La messe la plus longue de l’année.

Chez les chrétiens évangéliques ou orthodoxes, les offices durent « des plombes » et personnes ne s’en plaint. Chez les catholiques, dès que la messe dominicale dépasse les 55 minutes, on trouve cela interminable. Au moins on est là ! me direz-vous, quand bien des catholiques arrivent avec peine à leurs 55 minutes… annuelles.

Mais pour la vigile pascale, on se rattrape. Feu et cierges, cloches et alléluia, eau et huile, baptêmes et eucharistie, Parole et silence, nuit et lumière. Tout y passe. Ça dure…et on ne s’ennuie pas ! Il se trouve encore des baptisés qui (sans raison valable) sèchent la vigile pascale. Ils ne savent pas ce qu’ils ratent. Même (surtout) les enfants y ont leur place, écarquillant leurs yeux devant le feu joyeux, chantant à tue-tête les alléluia, avant de s’endormir dans les bras de leurs parents pendant le silence de la postcommunion. Si vous voulez faire l’expérience liturgique et communautaire de la Résurrection de Jésus, surtout, ne ratez pas la veillée pascale !

Notre foi est incarnée. Elle passe par des paroles et des signes. Elle se vit avec le corps et les sens.
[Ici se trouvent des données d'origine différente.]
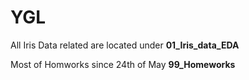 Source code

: # YGL

All Iris Data related are located under **01_Iris_data_EDA** 


Most of Homworks since 24th of May **99_Homeworks**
A la cathédrale, le facétieux recteur vient de faire la folie d’acheter (pas cher) un énorme encensoir, que j’ai peine à secouer. Mais ça fume et ça sent bon ! Notre prière monte vers le ciel comme un encens : Pas besoin de théories pour le comprendre (même si la prière se mêle aux toussotements des allergiques au cadeau fumant des mages adorant Jésus) !

Notre foi est incarnée. Cela est le cas dans la liturgie. Cela est le cas aussi de la vie. Les pieds bien plantés dans la terre de ce monde, nous essayons de donner corps à notre amour de Dieu dans nos mots et nos silences, notre pudeur et notre délicatesse, nos empathies et nos soutiens, nos attestations et nos protestations. La foi, ça passe par le cerveau, par le cœur, par les mains et par les pieds… par le vote aussi (faut-il le rappeler ?) et le respect.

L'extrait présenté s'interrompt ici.